The train began to decelerate at a speed of 54 km / h, before reaching the semaphore 200 m.
The train began to decelerate at a speed of 54 km / h, before reaching the semaphore 200 m. The train mass is 2000 tons; when braking, a friction force of 2 MN acts. At what distance from the semaphore was the train 10 s after the start of braking, 30 s?

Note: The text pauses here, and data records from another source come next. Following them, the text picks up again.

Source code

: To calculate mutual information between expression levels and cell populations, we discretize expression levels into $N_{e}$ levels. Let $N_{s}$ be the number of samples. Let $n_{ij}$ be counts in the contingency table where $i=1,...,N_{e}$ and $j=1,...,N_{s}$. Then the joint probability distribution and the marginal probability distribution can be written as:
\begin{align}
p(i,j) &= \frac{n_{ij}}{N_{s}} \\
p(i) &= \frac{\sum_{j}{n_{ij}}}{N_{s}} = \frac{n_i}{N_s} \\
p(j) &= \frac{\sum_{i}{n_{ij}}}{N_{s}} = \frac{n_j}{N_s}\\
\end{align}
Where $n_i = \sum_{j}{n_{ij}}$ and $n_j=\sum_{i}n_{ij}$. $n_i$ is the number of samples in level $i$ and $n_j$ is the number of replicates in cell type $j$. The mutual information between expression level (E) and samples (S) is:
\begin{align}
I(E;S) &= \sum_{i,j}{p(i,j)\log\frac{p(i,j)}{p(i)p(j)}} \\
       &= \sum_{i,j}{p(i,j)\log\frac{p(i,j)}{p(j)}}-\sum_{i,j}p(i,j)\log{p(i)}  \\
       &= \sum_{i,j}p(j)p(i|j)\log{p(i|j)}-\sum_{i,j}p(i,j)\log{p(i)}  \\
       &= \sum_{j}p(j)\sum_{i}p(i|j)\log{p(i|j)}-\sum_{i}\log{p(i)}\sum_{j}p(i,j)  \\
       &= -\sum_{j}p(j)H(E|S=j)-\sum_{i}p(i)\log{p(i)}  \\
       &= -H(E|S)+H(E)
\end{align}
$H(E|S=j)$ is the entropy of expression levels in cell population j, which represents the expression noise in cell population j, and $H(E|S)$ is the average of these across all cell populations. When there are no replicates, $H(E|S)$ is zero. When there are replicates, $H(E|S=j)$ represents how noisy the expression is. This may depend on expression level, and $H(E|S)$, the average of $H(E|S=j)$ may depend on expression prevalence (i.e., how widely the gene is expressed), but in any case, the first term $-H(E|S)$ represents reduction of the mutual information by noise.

Task data: V0 = 54 km / h (in SI V0 = 15 m / s); S = 200 m; m = 2000 t (in SI m = 2 * 10 ^ 6 kg); Ftr. = 2 MH (2 * 10 ^ 6 H); t1 = 10 s; t2 = 30 s.
1) Acceleration: m * a = Ftr. and a = Ftr. / m = 2 * 10 ^ 6 / (2 * 10 ^ 6) = 1 m / s2.
2) Deceleration time: t = V0 / a = 15/1 = 15 s.
3) Distance after 10 s: L1 = S – S1 = S – V0 * t1 + 0.5 * a * t1 ^ 2 = 200 – 15 * 10 + 0.5 * 1 * 10 ^ 2 = 100 m.
4) Distance after 30 s (actually 15 s): L1 = S – S2 = S – V0 * t2 + 0.5 * a * t2 ^ 2 = 200 – 15 * 15 + 0.5 * 1 * 15 ^ 2 = 87.5 m.